> Task item
If "unActiveColor" shows up in a line of the material, return that line.

> Data in this exercise
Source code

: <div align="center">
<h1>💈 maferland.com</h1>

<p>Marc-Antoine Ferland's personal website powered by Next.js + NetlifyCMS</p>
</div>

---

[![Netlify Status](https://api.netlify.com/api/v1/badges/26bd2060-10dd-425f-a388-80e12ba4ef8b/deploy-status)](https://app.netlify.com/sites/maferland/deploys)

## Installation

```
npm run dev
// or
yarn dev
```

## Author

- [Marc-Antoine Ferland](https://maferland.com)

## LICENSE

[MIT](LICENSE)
---
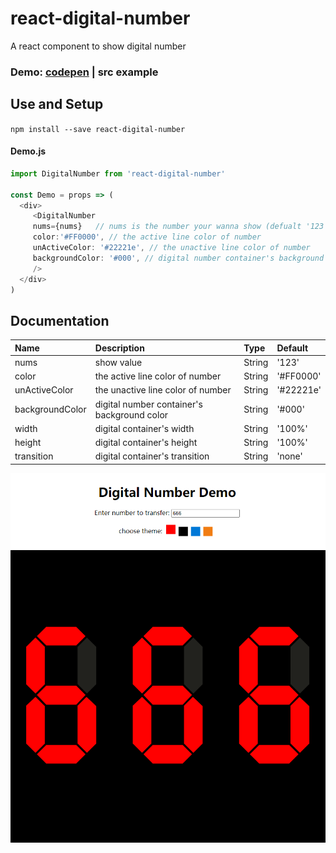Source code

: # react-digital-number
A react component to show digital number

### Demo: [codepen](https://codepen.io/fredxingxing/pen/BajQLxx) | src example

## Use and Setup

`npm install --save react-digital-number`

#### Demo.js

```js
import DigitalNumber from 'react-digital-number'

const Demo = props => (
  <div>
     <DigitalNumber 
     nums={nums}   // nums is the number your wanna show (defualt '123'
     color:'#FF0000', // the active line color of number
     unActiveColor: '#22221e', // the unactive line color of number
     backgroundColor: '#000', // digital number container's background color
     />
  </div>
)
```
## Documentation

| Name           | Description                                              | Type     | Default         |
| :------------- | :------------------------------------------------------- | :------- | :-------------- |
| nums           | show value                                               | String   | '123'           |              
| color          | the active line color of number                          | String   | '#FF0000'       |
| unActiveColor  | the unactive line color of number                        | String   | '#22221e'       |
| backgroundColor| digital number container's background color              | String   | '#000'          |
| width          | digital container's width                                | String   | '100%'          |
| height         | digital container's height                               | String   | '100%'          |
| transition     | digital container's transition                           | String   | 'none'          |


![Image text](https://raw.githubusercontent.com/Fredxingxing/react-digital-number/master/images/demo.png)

> Task output
     unActiveColor: '#22221e', // the unactive line color of number
| unActiveColor  | the unactive line color of number                        | String   | '#22221e'       |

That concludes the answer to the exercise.